Items from a data source

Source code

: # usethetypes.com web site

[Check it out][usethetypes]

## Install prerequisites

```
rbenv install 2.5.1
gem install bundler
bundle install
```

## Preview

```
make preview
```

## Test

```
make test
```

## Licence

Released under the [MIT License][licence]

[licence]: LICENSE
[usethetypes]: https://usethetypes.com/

• _Your task_
Output exactly the lines of the data that run from the one containing "[Check it out][usethetypes]" to the very last line, and no others.

• _The completed task_
[Check it out][usethetypes]

## Install prerequisites

```
rbenv install 2.5.1
gem install bundler
bundle install
```

## Preview

```
make preview
```

## Test

```
make test
```

## Licence

Released under the [MIT License][licence]

[licence]: LICENSE
[usethetypes]: https://usethetypes.com/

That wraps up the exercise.